Businesses have had to find new ways to network with clients as COVID-19 continues to spread and guidelines for avoiding public gatherings remain in place.

According to a study by Iowa State University, as people continue to work remotely, companies have traded in lunch and dinner meetings and golf course outings for social media.

Raj Agnihotri, dean’s fellow in marketing at ISU’s Ivy College of Business, said in a story published on the university’s website that while the concept of using social media to network isn’t new, the coronavirus pandemic has made it more relevant. Agnihotri works with businesses looking for guidance on how to best use social media.

“The single most critical question businesses have from a revenue perspective is how do we maintain relationships with our existing customers or how do we reach new customers in this new world,” Agnihotri said. “For years, they have conducted business with a good old handshake, but now there’s a new way with likes and comments.
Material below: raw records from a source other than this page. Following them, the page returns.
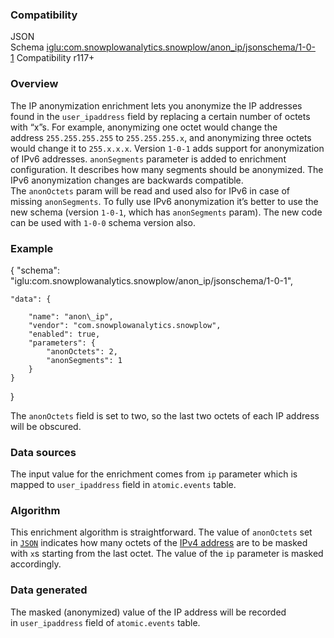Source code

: ### Compatibility

JSON Schema [iglu:com.snowplowanalytics.snowplow/anon\_ip/jsonschema/1-0-1](http://iglucentral.com/schemas/com.snowplowanalytics.snowplow/anon_ip/jsonschema/1-0-1) Compatibility r117+

### Overview

The IP anonymization enrichment lets you anonymize the IP addresses found in the `user_ipaddress` field by replacing a certain number of octets with “x”s. For example, anonymizing one octet would change the address `255.255.255.255` to `255.255.255.x`, and anonymizing three octets would change it to `255.x.x.x`. Version `1-0-1` adds support for anonymization of IPv6 addresses. `anonSegments` parameter is added to enrichment configuration. It describes how many segments should be anonymized. The IPv6 anonymization changes are backwards compatible. The `anonOctets` param will be read and used also for IPv6 in case of missing `anonSegments`. To fully use IPv6 anonymization it’s better to use the new schema (version `1-0-1`, which has `anonSegments` param). The new code can be used with `1-0-0` schema version also.

### Example

{
	"schema": "iglu:com.snowplowanalytics.snowplow/anon\_ip/jsonschema/1-0-1",

	"data": {

		"name": "anon\_ip",
		"vendor": "com.snowplowanalytics.snowplow",
		"enabled": true,
		"parameters": {
			"anonOctets": 2,
			"anonSegments": 1
		}
	}
}

The `anonOctets` field is set to two, so the last two octets of each IP address will be obscured.

### Data sources

The input value for the enrichment comes from `ip` parameter which is mapped to `user_ipaddress` field in `atomic.events` table.

### Algorithm

This enrichment algorithm is straightforward. The value of `anonOctets` set in [`JSON`](https://github.com/snowplow/snowplow/blob/master/3-enrich/config/enrichments/anon_ip.json) indicates how many octets of the [IPv4 address](https://en.wikipedia.org/wiki/IPv4) are to be masked with `x`s starting from the last octet. The value of the `ip` parameter is masked accordingly.

### Data generated

The masked (anonymized) value of the IP address will be recorded in `user_ipaddress` field of `atomic.events` table.
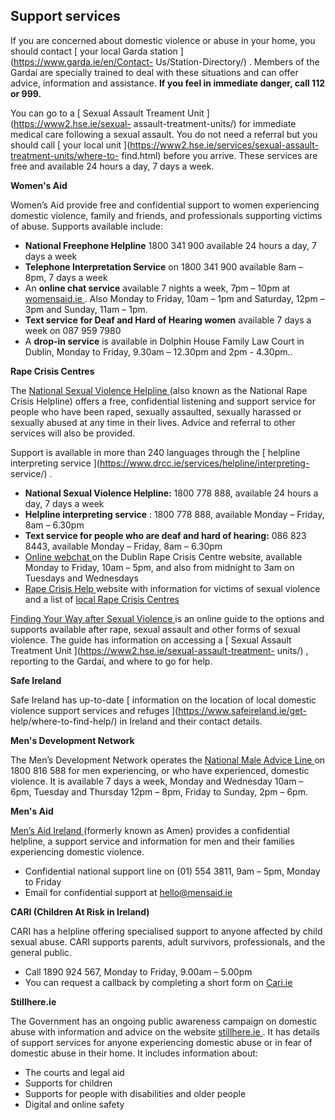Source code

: ##  Support services

If you are concerned about domestic violence or abuse in your home, you should
contact [ your local Garda station ](https://www.garda.ie/en/Contact-
Us/Station-Directory/) . Members of the Gardaí are specially trained to deal
with these situations and can offer advice, information and assistance. **If
you feel in immediate danger, call 112 or 999.**

You can go to a [ Sexual Assault Treament Unit ](https://www2.hse.ie/sexual-
assault-treatment-units/) for immediate medical care following a sexual
assault. You do not need a referral but you should call [ your local unit
](https://www2.hse.ie/services/sexual-assault-treatment-units/where-to-
find.html) before you arrive. These services are free and available 24 hours a
day, 7 days a week.

**Women's Aid**

Women’s Aid provide free and confidential support to women experiencing
domestic violence, family and friends, and professionals supporting victims of
abuse. Supports available include:

  * **National Freephone Helpline** 1800 341 900 available 24 hours a day, 7 days a week 
  * **Telephone Interpretation Service** on 1800 341 900 available 8am – 8pm, 7 days a week 
  * An **online chat service** available 7 nights a week, 7pm – 10pm at [ womensaid.ie ](https://www.womensaid.ie/) . Also Monday to Friday, 10am – 1pm and Saturday, 12pm – 3pm and Sunday, 11am – 1pm. 
  * **Text service** **for Deaf and Hard of Hearing women** available 7 days a week on 087 959 7980 
  * A **drop-in service** is available in Dolphin House Family Law Court in Dublin, Monday to Friday, 9.30am – 12.30pm and 2pm - 4.30pm.. 

**Rape Crisis Centres**

The [ National Sexual Violence Helpline
](https://www.drcc.ie/services/helpline/) (also known as the National Rape
Crisis Helpline) offers a free, confidential listening and support service for
people who have been raped, sexually assaulted, sexually harassed or sexually
abused at any time in their lives. Advice and referral to other services will
also be provided.

Support is available in more than 240 languages through the [ helpline
interpreting service ](https://www.drcc.ie/services/helpline/interpreting-
service/) .

  * **National Sexual Violence Helpline:** 1800 778 888, available 24 hours a day, 7 days a week 
  * **Helpline interpreting service** : 1800 778 888, available Monday – Friday, 8am – 6.30pm 
  * **Text service for people who are deaf and hard of hearing:** 086 823 8443, available Monday – Friday, 8am – 6.30pm 
  * [ Online webchat ](https://www.drcc.ie/services/helpline/webchat/) on the Dublin Rape Crisis Centre website, available Monday to Friday, 10am – 5pm, and also from midnight to 3am on Tuesdays and Wednesdays 
  * [ Rape Crisis Help ](https://www.rapecrisishelp.ie/) website with information for victims of sexual violence and a list of [ local Rape Crisis Centres ](https://www.rapecrisishelp.ie/how-we-can-help/rape-crisis-centres-services-during-covid-19/)

[ Finding Your Way after Sexual Violence ](https://www.drcc.ie/fyw) is an
online guide to the options and supports available after rape, sexual assault
and other forms of sexual violence. The guide has information on accessing a [
Sexual Assault Treatment Unit ](https://www2.hse.ie/sexual-assault-treatment-
units/) , reporting to the Gardaí, and where to go for help.

**Safe Ireland**

Safe Ireland has up-to-date [ information on the location of local domestic
violence support services and refuges ](https://www.safeireland.ie/get-
help/where-to-find-help/) in Ireland and their contact details.

**Men's Development Network**

The Men’s Development Network operates the [ National Male Advice Line
](https://mensnetwork.ie/) on 1800 816 588 for men experiencing, or who have
experienced, domestic violence. It is available 7 days a week, Monday and
Wednesday 10am – 6pm, Tuesday and Thursday 12pm – 8pm, Friday to Sunday, 2pm –
6pm.

**Men's Aid**

[ Men’s Aid Ireland ](https://www.mensaid.ie/contact-us/) (formerly known as
Amen) provides a confidential helpline, a support service and information for
men and their families experiencing domestic violence.

  * Confidential national support line on (01) 554 3811, 9am – 5pm, Monday to Friday 
  * Email for confidential support at [ hello@mensaid.ie ](mailto:hello@mensaid.ie)

**CARI (Children At Risk in Ireland)**

CARI has a helpline offering specialised support to anyone affected by child
sexual abuse. CARI supports parents, adult survivors, professionals, and the
general public.

  * Call 1890 924 567, Monday to Friday, 9.00am – 5.00pm 
  * You can request a callback by completing a short form on [ Cari.ie ](https://www.cari.ie/helpline/request-a-callback/)

**Stillhere.ie**

The Government has an ongoing public awareness campaign on domestic abuse with
information and advice on the website [ stillhere.ie
](https://www.stillhere.ie/) . It has details of support services for anyone
experiencing domestic abuse or in fear of domestic abuse in their home. It
includes information about:

  * The courts and legal aid 
  * Supports for children 
  * Supports for people with disabilities and older people 
  * Digital and online safety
Things have changed.”

The study’s findings were published by the journal Decision Sciences. In it, Agnihotri and Patricia Daugherty, the Debbie and Jerry Ivy Chair in Business, along with colleagues at Monash University, Louisiana State University and State University of New York, looked at how sales and service employees use Facebook, Twitter and LinkedIn to develop and maintain their social capital.

According to Agnihotri, the research found three things businesses should watch for.

  • Time management is key. The time employees spend on social media must be focused on customer relationships and not items of personal interest.
  • Managers need to trust employees and not watch their online activity minute by minute.
  • Being responsive is critical when customers post a comment or question. If businesses do not intend to respond, they should reconsider using social networks.

The study did not focus on establishing boundaries when using social media, but Agnihotri said maintaining an innovative work environment is critical.

“It’s very hard to impose strict guidelines for social media,” he said in the article. “Companies need to provide training and a support structure for employees to properly, ethically use social media.”

According to Daugherty, the immediacy of social media is critical to meet the changing expectations of business clients.

“Business customers' expectations have escalated in recent years. They expect even more in the current pandemic situation,” Daugherty said. “Updates and information related to orders – including potential delays or substitutions – are essential to supporting supply chain operations. Immediate communication allows customers to adjust plans as necessary.”